To avoid the cost of data transfer between nodes, we "copy" the critical matrix on
both nodes which takes more memory consumption but accelerates the prefill and decoding process.
But this method takes huge memory and slow when loading weights, So be patient when loading
and monitor the memory usage. We are going to optimize this huge memory overhead. Stay tuned~ <br>
2. The command args `--cpu_infer 65` specifies how many cores to use (it's ok that it exceeds the physical number,
but it's not the more the better. Adjust it slightly lower to your actual number of cores)<br>
3. Why CPU/GPU Hybrid Inference?
DeepSeek's MLA operators are highly computationally intensive.

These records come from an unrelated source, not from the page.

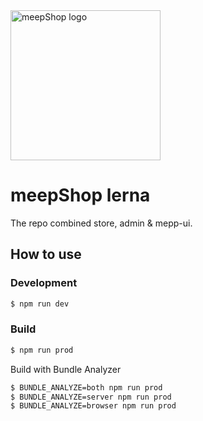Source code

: <img width="240" alt="meepShop logo" src="https://gc.meepcloud.com/meepshop/shop/hire/layout/553dbeef7b3649de2d24767e/images/67797-meepshop_logo_1104x372.png">

# meepShop lerna
The repo combined store, admin & mepp-ui.<br>

## How to use
### Development
```bash
$ npm run dev
```
### Build
```js
$ npm run prod
```
Build with Bundle Analyzer
```bash
$ BUNDLE_ANALYZE=both npm run prod
$ BUNDLE_ANALYZE=server npm run prod
$ BUNDLE_ANALYZE=browser npm run prod
```
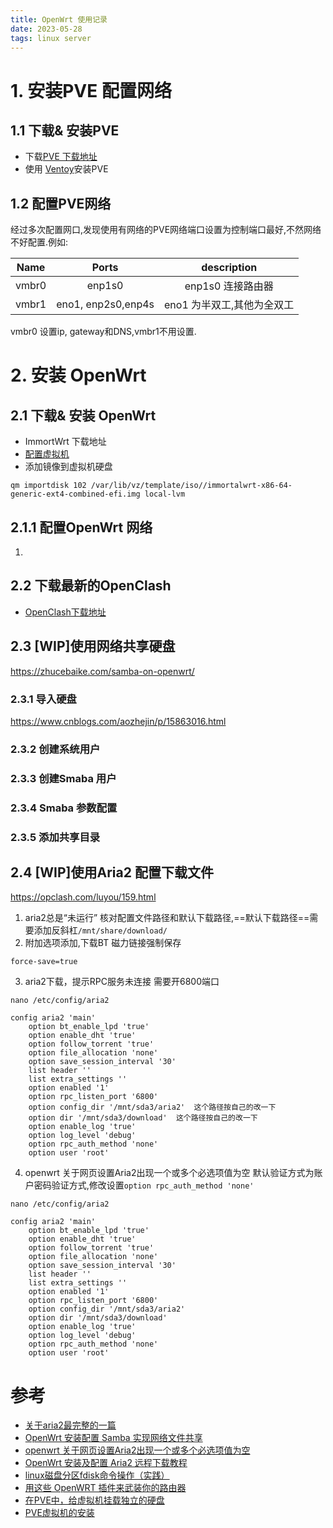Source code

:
 ```yaml
---
title: OpenWrt 使用记录
date: 2023-05-28  
tags: linux server
---
```


# 1. 安装PVE 配置网络

## 1.1 下载& 安装PVE 

- 下载[PVE 下载地址](https://pve.proxmox.com/wiki/Downloads#Proxmox_Virtual_Environment_7.4_.28ISO_Image.29)
-  使用 [Ventoy](https://www.ventoy.net/en/index.html)安装PVE

## 1.2 配置PVE网络

经过多次配置网口,发现使用有网络的PVE网络端口设置为控制端口最好,不然网络不好配置.例如:

| Name | Ports | description |
|:-------:|:------:|:----------:|
| vmbr0 | enp1s0| enp1s0 连接路由器|
| vmbr1 | eno1, enp2s0,enp4s| eno1 为半双工,其他为全双工|

vmbr0 设置ip, gateway和DNS,vmbr1不用设置.

# 2. 安装 OpenWrt

## 2.1 下载& 安装 OpenWrt

- ImmortWrt 下载地址
- [配置虚拟机]()
- 添加镜像到虚拟机硬盘
```Shell
qm importdisk 102 /var/lib/vz/template/iso//immortalwrt-x86-64-generic-ext4-combined-efi.img local-lvm
```

## 2.1.1 配置OpenWrt 网络

1. 

## 2.2 下载最新的OpenClash

- [OpenClash下载地址](https://github.com/vernesong/OpenClash/)

## 2.3 [WIP]使用网络共享硬盘

https://zhucebaike.com/samba-on-openwrt/

### 2.3.1 导入硬盘

https://www.cnblogs.com/aozhejin/p/15863016.html

### 2.3.2 创建系统用户

### 2.3.3 创建Smaba 用户

### 2.3.4 Smaba 参数配置

### 2.3.5 添加共享目录


## 2.4 [WIP]使用Aria2 配置下载文件

https://opclash.com/luyou/159.html

1. aria2总是“未运行”
核对配置文件路径和默认下载路径,==默认下载路径==需要添加反斜杠`/mnt/share/download/`
2. 附加选项添加,下载BT 磁力链接强制保存
```
force-save=true
```
3. aria2下载，提示RPC服务未连接
需要开6800端口
```
nano /etc/config/aria2

config aria2 'main'  
	option bt_enable_lpd 'true' 
	option enable_dht 'true'  
	option follow_torrent 'true'  
	option file_allocation 'none'  
	option save_session_interval '30'
	list header ''
	list extra_settings ''  
	option enabled '1'  
	option rpc_listen_port '6800'  
	option config_dir '/mnt/sda3/aria2'  这个路径按自己的改一下  
	option dir '/mnt/sda3/download'  这个路径按自己的改一下  
	option enable_log 'true'  
	option log_level 'debug'  
	option rpc_auth_method 'none'  
	option user 'root'
```
4. openwrt 关于网页设置Aria2出现一个或多个必选项值为空
默认验证方式为账户密码验证方式,修改设置`option rpc_auth_method 'none'`
```Shell
nano /etc/config/aria2

config aria2 'main'
	option bt_enable_lpd 'true' 
	option enable_dht 'true' 
	option follow_torrent 'true'
	option file_allocation 'none' 
	option save_session_interval '30' 
	list header '' 
	list extra_settings '' 
	option enabled '1' 
	option rpc_listen_port '6800' 
	option config_dir '/mnt/sda3/aria2' 
	option dir '/mnt/sda3/download' 
	option enable_log 'true' 
	option log_level 'debug' 
	option rpc_auth_method 'none' 
	option user 'root'
```

# 参考

- [关于aria2最完整的一篇](http://ivo-wang.github.io/2019/04/18/%E5%85%B3%E4%BA%8Earia2%E6%9C%80%E5%AE%8C%E6%95%B4%E7%9A%84%E4%B8%80%E7%AF%87/)
- [OpenWrt 安装配置 Samba 实现网络文件共享](https://zhucebaike.com/samba-on-openwrt/)
- [openwrt 关于网页设置Aria2出现一个或多个必选项值为空](https://blog.csdn.net/popuui123/article/details/111399587)
- [OpenWrt 安装及配置 Aria2 远程下载教程](https://opclash.com/luyou/159.html)
- [linux磁盘分区fdisk命令操作（实践）](https://www.cnblogs.com/aozhejin/p/15863016.html)
- [用这些 OpenWRT 插件来武装你的路由器](https://zhuanlan.zhihu.com/p/103121214)
- [在PVE中，给虚拟机挂载独立的硬盘](https://bbs.shumeipan.com/topic/144)
- [PVE虚拟机的安装](https://www.benzhu.xyz/pve/)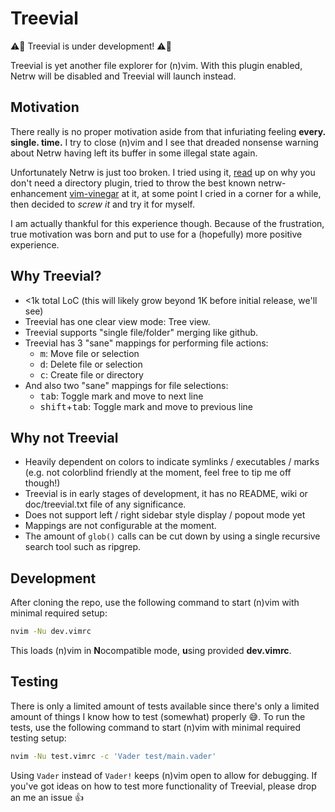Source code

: # Treevial

:warning::construction: Treevial is under development! :warning::construction:

Treevial is yet another file explorer for (n)vim. With this plugin enabled,
Netrw will be disabled and Treevial will launch instead.

## Motivation

There really is no proper motivation aside from that infuriating feeling
**every. single. time.** I try to close (n)vim and I see that dreaded nonsense
warning about Netrw having left its buffer in some illegal state again.

Unfortunately Netrw is just too broken. I tried using it, [read](https://shapeshed.com/vim-netrw/)
up on why you don't need a directory plugin, tried to throw
the best known netrw-enhancement [vim-vinegar](https://github.com/tpope/vim-vinegar)
at it, at some point I cried in a corner for a while, then decided
to *screw it* and try it for myself.

I am actually thankful for this experience though. Because of the frustration, true
motivation was born and put to use for a (hopefully) more positive experience.

## Why Treevial?

- <1k total LoC (this will likely grow beyond 1K before initial release, we'll see)
- Treevial has one clear view mode: Tree view.
- Treevial supports "single file/folder" merging like github.
- Treevial has 3 "sane" mappings for performing file actions:
  - <kbd>m</kbd>: Move file or selection
  - <kbd>d</kbd>: Delete file or selection
  - <kbd>c</kbd>: Create file or directory
- And also two "sane" mappings for file selections:
  - <kbd>tab</kbd>: Toggle mark and move to next line
  - <kbd>shift</kbd>+<kbd>tab</kbd>: Toggle mark and move to previous line

## Why not Treevial

- Heavily dependent on colors to indicate symlinks / executables / marks (e.g. not colorblind friendly at the moment, feel free to tip me off though!)
- Treevial is in early stages of development, it has no README, wiki or
  doc/treevial.txt file of any significance.
- Does not support left / right sidebar style display / popout mode yet
- Mappings are not configurable at the moment.
- The amount of `glob()` calls can be cut down by using a single recursive
  search tool such as ripgrep.

## Development

After cloning the repo, use the following command to start (n)vim with minimal required setup:

```sh
nvim -Nu dev.vimrc
```

This loads (n)vim in **N**ocompatible mode, **u**sing provided **dev.vimrc**.

## Testing

There is only a limited amount of tests available since there's only a limited
amount of things I know how to test (somewhat) properly :sweat_smile:. To run the tests,
use the following command to start (n)vim with minimal required testing setup:

```sh
nvim -Nu test.vimrc -c 'Vader test/main.vader'
```

Using `Vader` instead of `Vader!` keeps (n)vim open to allow for debugging.
If you've got ideas on how to test more functionality of Treevial, please drop
an me an issue :+1:
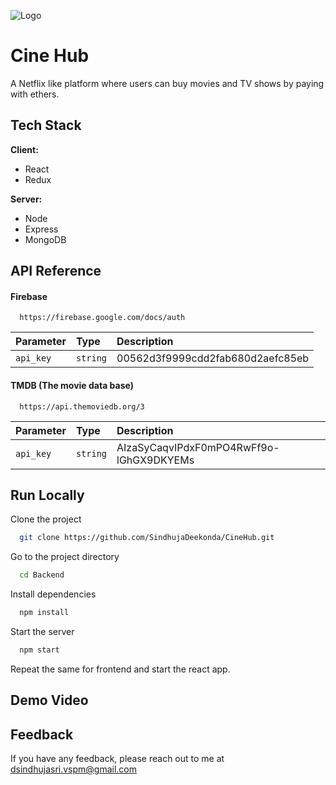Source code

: 
![Logo](https://styles.redditmedia.com/t5_2xejzr/styles/mobileBannerImage_auzwvg8dz0q51.png)


# Cine Hub

A Netflix like platform where users can buy movies and TV shows by paying with ethers.
## Tech Stack

**Client:** 
+ React
+ Redux

**Server:** 
+ Node 
+ Express
+ MongoDB


## API Reference

#### Firebase

```http
  https://firebase.google.com/docs/auth
```

| Parameter | Type     | Description                |
| :-------- | :------- | :------------------------- |
| `api_key` | `string` | 00562d3f9999cdd2fab680d2aefc85eb |

#### TMDB (The movie data base)

```http
  https://api.themoviedb.org/3
```

| Parameter | Type     | Description                |
| :-------- | :------- | :------------------------- |
| `api_key` | `string` | AIzaSyCaqvIPdxF0mPO4RwFf9o-lGhGX9DKYEMs |






## Run Locally

Clone the project

```bash
  git clone https://github.com/SindhujaDeekonda/CineHub.git
```

Go to the project directory

```bash
  cd Backend
```

Install dependencies

```bash
  npm install
```

Start the server

```bash
  npm start
```
Repeat the same for frontend and start the react app.


## Demo Video

## Feedback

If you have any feedback, please reach out to me at dsindhujasri.vspm@gmail.com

While running everything on CPU is possible, offloading the heavy computations to the GPU results in a massive performance boost.
4. Where Does the Speedup Come From?
- Expert Offload: Unlike traditional layer-based or KVCache offloading (as seen in llama.cpp), we offload the expert computation to the CPU and MLA/KVCache to GPU, aligning perfectly with DeepSeek’s architecture for optimal efficiency.
- Intel AMX Optimization – Our AMX-accelerated kernel is meticulously tuned, running several times faster than existing llama.cpp implementations. We plan to open-source this kernel after cleansing and are considering upstream contributions to llama.cpp.
5. Why Intel CPUs?
Intel is currently the only CPU vendor that supports AMX-like instructions, which delivers significantly better performance compared to AVX-only alternatives.